2.3.7.4 Sufficient Statistics
A statistic \(T(y)\) is sufficient for a parameter \(\theta\) if it summarizes all the information in the data about \(\theta\). Formally, by the Factorization Theorem, \(T(y)\) is sufficient for \(\theta\) if:
\[ L(\theta; y) = c(y) L^*(\theta; T(y)), \]
where:
- \(c(y)\) is a function of the data independent of \(\theta\).
- \(L^*(\theta; T(y))\) is a function that depends on \(\theta\) and \(T(y)\).
In other words, the likelihood function can be rewritten in terms of \(T(y)\) alone, without loss of information about \(\theta\).
Example:
For a sample of i.i.d. observations \(Y_1, Y_2, \dots, Y_n\) from a normal distribution \(N(\mu, \sigma^2)\):
The sample mean \(\bar{Y}\) is sufficient for \(\mu\).
The sufficient statistic conveys all the information about \(\mu\) contained in the data.
2.3.7.5 Nuisance Parameters
Parameters that are not of direct interest in the analysis but are necessary to model the data are called nuisance parameters.
Profile Likelihood: To handle nuisance parameters, replace them with their maximum likelihood estimates (MLEs) in the likelihood function, creating a profile likelihood for the parameter of interest.
2.3.8 Parameter Transformations
Transformations of parameters are often used to improve interpretability or statistical properties of models.
2.3.8.1 Log-Odds Transformation
The log-odds transformation is commonly used in logistic regression and binary classification problems.

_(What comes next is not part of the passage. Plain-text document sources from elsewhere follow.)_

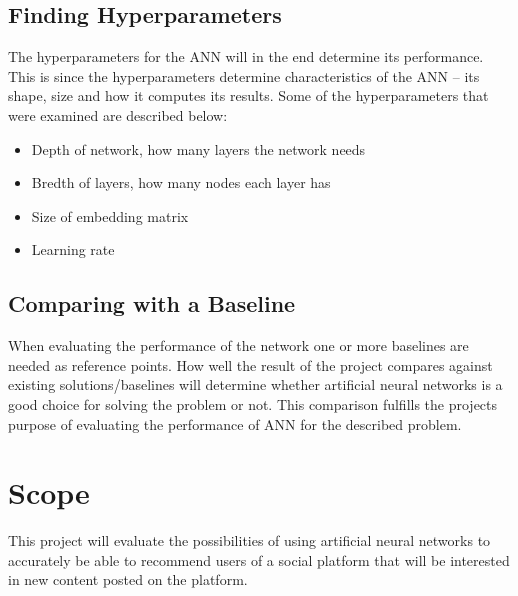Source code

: \subsection{Finding Hyperparameters}
The hyperparameters for the ANN will in the end determine its performance. This is since the hyperparameters determine characteristics of the ANN -- its shape, size and how it computes its results. Some of the hyperparameters that were examined are described below:
\vspace*{0.25cm}
\begin{itemize}
    \item Depth of network, how many layers the network needs
    \item Bredth of layers, how many nodes each layer has
    \item Size of embedding matrix
    \item Learning rate
\end{itemize}

\subsection{Comparing with a Baseline}
When evaluating the performance of the network one or more baselines are needed as reference points. How well the result of the project compares against existing solutions/baselines will determine whether artificial neural networks is a good choice for solving the problem or not. This comparison fulfills the projects purpose of evaluating the performance of ANN for the described problem.

\section{Scope}
This project will evaluate the possibilities of using artificial neural networks to accurately be able to recommend users of a social platform that will be interested in new content posted on the platform.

It transforms probabilities (which are bounded between 0 and 1) to the real line:
\[ \text{Log odds} = g(\theta) = \ln\left(\frac{\theta}{1-\theta}\right), \]
where \(\theta\) represents a probability (e.g., the success probability in a Bernoulli trial).

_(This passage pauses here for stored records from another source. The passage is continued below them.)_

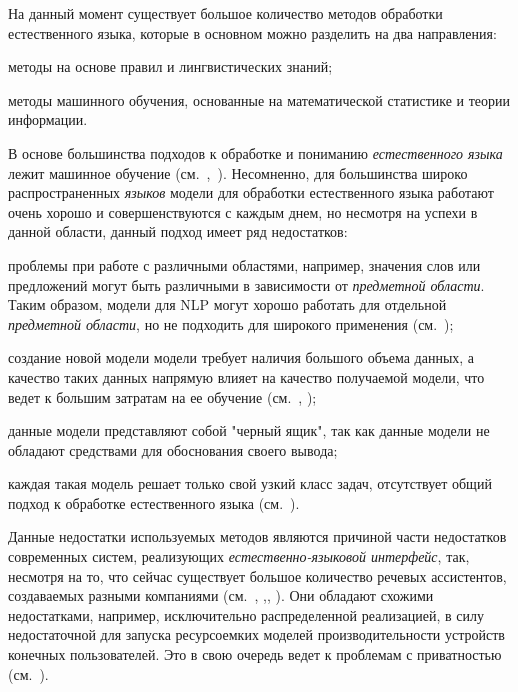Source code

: На данный момент существует большое количество методов обработки естественного языка, которые в основном можно разделить на два направления:
\begin{textitemize}
	\item методы на основе правил и лингвистических знаний;
	\item методы машинного обучения, основанные на математической статистике и теории информации.
\end{textitemize}

В основе большинства подходов к обработке и пониманию \textit{естественного языка} лежит машинное обучение (см.~,~).
Несомненно, для большинства широко распространенных \textit{языков} модели для обработки естественного языка работают очень хорошо и совершенствуются с каждым днем, но несмотря на успехи в данной области, данный подход имеет ряд недостатков:
\begin{textitemize}
    \item проблемы при работе с различными областями, например, значения слов или предложений могут быть различными в зависимости от \textit{предметной области}.
    Таким образом, модели для NLP могут хорошо работать для отдельной \textit{предметной области}, но не подходить для широкого применения (см.~);
    \item создание новой модели модели требует наличия большого объема данных, а качество таких данных напрямую влияет на качество получаемой модели, что ведет к большим затратам на ее обучение (см.~, );
    \item данные модели представляют собой "черный ящик"{}, так как данные модели не обладают средствами для обоснования своего вывода;
    \item каждая такая модель решает только свой узкий класс задач, отсутствует общий подход к обработке естественного языка (см.~).
\end{textitemize}

Данные недостатки используемых методов являются причиной части недостатков современных систем, реализующих \textit{естественно-языковой интерфейс}, так, несмотря на то, что сейчас существует большое количество речевых ассистентов, создаваемых разными компаниями (см.~, ,, ).
Они обладают схожими недостатками, например, исключительно распределенной реализацией, в силу недостаточной для запуска ресурсоемких моделей производительности устройств конечных пользователей.
Это в свою очередь ведет к проблемам с приватностью (см.~).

2.3.8.2 General Parameter Transformations
For a parameter \(\theta\) and a transformation \(g(\cdot)\):
- If \(\theta \in (a, b)\), \(g(\theta)\) may map \(\theta\) to a different range (e.g., \(\mathbb{R}\)).
- Useful transformations include:
- Logarithmic: \(g(\theta) = \ln(\theta)\) for \(\theta > 0\).
- Exponential: \(g(\theta) = e^{\theta}\) for unconstrained \(\theta\).
- Square root: \(g(\theta) = \sqrt{\theta}\) for \(\theta \geq 0\).
Jacobian Adjustment for Transformations: If transforming a parameter in Bayesian inference, the Jacobian of the transformation must be included to ensure proper posterior scaling.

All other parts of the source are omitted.